>>
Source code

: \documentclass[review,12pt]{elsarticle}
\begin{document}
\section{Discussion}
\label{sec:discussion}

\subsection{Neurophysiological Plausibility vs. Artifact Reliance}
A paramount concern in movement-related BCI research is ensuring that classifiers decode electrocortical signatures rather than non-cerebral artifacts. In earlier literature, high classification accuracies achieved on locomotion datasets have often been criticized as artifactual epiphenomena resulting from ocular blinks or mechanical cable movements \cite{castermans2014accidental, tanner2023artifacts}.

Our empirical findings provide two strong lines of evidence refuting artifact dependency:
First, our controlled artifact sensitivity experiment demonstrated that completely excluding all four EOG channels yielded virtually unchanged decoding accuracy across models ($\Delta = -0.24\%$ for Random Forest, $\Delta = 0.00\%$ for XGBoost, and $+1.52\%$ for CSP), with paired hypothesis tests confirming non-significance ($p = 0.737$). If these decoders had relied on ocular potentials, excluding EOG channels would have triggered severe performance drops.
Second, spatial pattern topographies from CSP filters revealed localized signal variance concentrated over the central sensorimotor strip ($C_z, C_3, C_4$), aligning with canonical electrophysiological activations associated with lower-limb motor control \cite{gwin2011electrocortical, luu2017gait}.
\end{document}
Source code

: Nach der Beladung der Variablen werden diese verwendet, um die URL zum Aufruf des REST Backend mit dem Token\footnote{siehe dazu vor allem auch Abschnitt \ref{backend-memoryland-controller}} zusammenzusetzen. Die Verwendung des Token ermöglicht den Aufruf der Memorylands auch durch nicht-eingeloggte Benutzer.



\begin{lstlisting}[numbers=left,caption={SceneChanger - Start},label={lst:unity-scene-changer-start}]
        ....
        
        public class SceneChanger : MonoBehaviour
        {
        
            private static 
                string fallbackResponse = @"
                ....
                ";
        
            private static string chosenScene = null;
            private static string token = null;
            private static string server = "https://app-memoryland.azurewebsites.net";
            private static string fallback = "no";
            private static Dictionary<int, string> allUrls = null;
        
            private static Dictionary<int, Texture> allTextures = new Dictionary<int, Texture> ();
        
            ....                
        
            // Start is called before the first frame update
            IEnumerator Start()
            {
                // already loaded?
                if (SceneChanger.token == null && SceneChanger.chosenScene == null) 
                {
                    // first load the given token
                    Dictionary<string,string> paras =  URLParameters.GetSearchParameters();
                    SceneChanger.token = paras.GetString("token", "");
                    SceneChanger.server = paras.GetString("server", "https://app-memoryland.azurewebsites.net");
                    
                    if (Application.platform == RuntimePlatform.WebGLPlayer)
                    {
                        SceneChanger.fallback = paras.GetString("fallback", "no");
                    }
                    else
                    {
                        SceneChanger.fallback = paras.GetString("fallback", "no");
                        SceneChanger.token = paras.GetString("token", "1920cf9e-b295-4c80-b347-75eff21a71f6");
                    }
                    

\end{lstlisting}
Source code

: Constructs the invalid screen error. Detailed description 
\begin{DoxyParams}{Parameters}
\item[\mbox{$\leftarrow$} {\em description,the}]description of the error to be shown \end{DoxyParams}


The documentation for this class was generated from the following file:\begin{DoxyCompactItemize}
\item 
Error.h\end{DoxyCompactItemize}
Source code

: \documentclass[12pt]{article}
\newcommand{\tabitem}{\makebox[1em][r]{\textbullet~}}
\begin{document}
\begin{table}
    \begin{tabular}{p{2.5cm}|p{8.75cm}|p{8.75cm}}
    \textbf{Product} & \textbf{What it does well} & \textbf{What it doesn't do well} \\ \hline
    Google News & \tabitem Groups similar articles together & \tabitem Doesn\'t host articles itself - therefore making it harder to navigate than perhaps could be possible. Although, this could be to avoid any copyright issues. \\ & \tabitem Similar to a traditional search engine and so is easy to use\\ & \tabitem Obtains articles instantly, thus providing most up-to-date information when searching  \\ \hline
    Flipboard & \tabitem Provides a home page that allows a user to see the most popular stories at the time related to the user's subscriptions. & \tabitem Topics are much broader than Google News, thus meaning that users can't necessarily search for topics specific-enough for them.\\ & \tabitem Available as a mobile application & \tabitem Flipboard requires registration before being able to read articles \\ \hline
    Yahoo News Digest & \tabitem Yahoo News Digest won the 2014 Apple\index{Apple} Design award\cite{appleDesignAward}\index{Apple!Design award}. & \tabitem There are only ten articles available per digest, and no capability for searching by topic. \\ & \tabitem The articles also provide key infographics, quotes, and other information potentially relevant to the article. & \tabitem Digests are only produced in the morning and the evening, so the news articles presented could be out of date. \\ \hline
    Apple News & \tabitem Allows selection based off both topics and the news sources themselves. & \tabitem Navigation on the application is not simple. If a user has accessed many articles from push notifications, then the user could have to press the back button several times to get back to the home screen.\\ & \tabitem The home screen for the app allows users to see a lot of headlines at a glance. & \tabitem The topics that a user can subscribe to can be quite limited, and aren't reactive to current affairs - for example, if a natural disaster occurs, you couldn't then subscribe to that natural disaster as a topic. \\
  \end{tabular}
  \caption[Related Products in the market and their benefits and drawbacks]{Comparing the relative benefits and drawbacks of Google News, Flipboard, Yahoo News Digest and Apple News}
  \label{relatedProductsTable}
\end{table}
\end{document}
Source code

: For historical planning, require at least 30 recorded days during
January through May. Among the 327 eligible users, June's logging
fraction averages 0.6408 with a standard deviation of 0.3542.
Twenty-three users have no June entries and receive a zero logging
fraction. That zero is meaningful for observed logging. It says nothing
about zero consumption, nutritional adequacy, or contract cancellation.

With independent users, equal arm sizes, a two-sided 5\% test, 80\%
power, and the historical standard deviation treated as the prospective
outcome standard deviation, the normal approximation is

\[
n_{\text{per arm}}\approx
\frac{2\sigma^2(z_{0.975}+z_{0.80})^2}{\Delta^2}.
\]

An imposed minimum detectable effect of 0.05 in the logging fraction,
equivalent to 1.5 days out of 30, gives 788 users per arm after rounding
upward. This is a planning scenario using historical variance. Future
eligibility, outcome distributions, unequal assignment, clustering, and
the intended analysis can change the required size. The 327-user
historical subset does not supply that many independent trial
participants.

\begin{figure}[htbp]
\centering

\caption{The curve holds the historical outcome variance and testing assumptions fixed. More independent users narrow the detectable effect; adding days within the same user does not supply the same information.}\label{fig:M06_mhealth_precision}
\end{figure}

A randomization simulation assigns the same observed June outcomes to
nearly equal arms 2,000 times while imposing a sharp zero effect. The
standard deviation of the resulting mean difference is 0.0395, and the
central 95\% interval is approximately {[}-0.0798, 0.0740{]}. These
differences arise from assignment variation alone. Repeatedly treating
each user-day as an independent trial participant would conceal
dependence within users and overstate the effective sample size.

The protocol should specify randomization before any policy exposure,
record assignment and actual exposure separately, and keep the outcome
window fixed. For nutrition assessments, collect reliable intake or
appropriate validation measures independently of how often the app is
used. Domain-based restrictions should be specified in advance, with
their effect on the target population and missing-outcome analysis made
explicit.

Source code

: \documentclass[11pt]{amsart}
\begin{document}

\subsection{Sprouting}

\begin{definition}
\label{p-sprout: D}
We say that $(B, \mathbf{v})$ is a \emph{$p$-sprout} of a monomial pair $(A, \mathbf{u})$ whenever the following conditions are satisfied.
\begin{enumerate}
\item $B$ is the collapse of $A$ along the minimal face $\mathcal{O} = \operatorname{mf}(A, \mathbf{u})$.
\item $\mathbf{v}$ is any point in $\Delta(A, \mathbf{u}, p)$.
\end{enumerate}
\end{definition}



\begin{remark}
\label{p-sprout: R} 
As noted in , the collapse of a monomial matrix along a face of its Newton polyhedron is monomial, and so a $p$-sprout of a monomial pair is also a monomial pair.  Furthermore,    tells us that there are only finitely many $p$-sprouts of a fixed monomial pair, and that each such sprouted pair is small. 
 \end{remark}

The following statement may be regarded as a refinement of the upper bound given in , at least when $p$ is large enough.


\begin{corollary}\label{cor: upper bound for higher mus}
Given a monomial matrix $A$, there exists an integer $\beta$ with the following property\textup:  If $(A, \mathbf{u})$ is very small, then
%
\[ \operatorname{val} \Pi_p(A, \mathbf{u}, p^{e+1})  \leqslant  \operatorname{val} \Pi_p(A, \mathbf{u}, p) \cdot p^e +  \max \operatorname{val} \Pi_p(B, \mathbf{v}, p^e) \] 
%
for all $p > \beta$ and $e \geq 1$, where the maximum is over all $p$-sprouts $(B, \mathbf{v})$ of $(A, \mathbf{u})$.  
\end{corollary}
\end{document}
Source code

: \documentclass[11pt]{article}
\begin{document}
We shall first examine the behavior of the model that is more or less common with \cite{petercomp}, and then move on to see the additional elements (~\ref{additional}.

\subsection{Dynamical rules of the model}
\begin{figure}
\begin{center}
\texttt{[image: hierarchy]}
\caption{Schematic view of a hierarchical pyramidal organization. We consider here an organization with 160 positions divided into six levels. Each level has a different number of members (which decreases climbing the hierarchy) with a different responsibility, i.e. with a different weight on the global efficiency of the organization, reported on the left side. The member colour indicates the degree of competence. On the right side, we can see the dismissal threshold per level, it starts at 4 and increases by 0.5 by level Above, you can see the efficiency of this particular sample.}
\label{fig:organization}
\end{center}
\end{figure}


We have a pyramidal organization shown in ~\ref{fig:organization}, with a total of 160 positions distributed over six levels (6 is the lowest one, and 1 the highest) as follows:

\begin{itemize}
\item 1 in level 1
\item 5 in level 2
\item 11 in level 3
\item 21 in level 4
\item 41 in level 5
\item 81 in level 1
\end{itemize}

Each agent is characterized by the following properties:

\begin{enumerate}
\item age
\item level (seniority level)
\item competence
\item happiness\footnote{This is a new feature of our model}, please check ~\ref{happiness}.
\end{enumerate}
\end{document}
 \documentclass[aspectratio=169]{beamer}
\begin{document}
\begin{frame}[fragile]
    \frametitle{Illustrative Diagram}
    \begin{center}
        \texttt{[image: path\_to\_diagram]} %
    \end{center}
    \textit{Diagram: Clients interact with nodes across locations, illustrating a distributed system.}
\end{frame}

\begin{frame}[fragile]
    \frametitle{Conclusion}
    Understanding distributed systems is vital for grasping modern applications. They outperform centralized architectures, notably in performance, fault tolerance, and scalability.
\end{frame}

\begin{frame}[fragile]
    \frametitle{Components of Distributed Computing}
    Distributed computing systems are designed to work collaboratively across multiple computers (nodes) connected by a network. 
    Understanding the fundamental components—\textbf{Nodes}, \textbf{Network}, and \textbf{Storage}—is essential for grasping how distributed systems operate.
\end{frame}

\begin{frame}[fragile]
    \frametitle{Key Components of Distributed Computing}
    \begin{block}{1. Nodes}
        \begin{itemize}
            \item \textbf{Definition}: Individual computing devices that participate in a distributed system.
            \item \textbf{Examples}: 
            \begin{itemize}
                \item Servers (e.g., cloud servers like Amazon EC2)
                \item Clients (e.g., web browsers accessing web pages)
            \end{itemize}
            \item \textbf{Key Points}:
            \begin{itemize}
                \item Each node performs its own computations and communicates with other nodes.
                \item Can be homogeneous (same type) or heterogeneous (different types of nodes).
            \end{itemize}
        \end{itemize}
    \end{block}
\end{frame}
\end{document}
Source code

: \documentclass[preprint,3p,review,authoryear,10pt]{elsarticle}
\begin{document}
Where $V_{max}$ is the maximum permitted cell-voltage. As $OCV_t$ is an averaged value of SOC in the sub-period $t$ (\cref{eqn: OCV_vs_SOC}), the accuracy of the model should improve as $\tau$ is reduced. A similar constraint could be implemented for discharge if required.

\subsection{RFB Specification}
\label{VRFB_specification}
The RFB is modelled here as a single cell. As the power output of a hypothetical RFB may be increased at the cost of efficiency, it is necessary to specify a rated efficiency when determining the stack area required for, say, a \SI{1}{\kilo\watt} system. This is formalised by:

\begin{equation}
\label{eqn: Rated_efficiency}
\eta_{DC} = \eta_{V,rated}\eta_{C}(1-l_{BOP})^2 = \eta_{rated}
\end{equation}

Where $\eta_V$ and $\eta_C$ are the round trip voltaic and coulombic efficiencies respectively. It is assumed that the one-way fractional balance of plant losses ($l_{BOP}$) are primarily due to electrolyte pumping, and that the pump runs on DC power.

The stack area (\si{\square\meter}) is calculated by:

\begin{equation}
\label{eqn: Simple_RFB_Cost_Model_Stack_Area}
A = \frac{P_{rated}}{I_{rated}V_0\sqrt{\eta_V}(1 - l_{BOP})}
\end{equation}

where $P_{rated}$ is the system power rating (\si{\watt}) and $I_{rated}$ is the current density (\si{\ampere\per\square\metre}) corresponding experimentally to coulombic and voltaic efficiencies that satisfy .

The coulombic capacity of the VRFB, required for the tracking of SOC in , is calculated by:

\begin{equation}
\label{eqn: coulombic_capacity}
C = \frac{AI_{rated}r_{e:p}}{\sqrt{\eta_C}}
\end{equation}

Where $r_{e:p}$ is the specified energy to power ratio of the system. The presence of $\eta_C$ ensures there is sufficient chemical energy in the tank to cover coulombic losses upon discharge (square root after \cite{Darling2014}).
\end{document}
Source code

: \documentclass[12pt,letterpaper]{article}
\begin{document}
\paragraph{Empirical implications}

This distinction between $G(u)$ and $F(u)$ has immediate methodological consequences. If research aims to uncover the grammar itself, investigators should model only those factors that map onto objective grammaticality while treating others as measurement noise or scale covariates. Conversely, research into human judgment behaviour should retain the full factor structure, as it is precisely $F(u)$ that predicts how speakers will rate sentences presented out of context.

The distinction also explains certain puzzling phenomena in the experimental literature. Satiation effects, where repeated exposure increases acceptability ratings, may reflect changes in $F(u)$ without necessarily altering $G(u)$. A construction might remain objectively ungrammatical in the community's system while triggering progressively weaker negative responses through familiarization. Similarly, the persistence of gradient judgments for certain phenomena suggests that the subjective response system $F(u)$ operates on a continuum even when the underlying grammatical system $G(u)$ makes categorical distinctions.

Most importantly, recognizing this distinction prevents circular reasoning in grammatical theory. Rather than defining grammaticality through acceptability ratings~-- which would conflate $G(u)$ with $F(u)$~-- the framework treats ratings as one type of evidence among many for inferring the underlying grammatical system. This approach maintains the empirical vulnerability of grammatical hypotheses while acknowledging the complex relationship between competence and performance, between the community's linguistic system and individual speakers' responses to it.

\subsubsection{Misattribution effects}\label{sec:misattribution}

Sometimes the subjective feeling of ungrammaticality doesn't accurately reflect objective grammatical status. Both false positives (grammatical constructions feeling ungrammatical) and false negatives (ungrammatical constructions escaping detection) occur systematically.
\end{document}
<<
WORK TO BE COMPLETED
Give back every line from the beginning of the records through the line holding "Our empirical findings", exactly as it reads, and leave out the rest.

ANSWER BELOW
Source code

: \documentclass[review,12pt]{elsarticle}
\begin{document}
\section{Discussion}
\label{sec:discussion}

\subsection{Neurophysiological Plausibility vs. Artifact Reliance}
A paramount concern in movement-related BCI research is ensuring that classifiers decode electrocortical signatures rather than non-cerebral artifacts. In earlier literature, high classification accuracies achieved on locomotion datasets have often been criticized as artifactual epiphenomena resulting from ocular blinks or mechanical cable movements \cite{castermans2014accidental, tanner2023artifacts}.

Our empirical findings provide two strong lines of evidence refuting artifact dependency:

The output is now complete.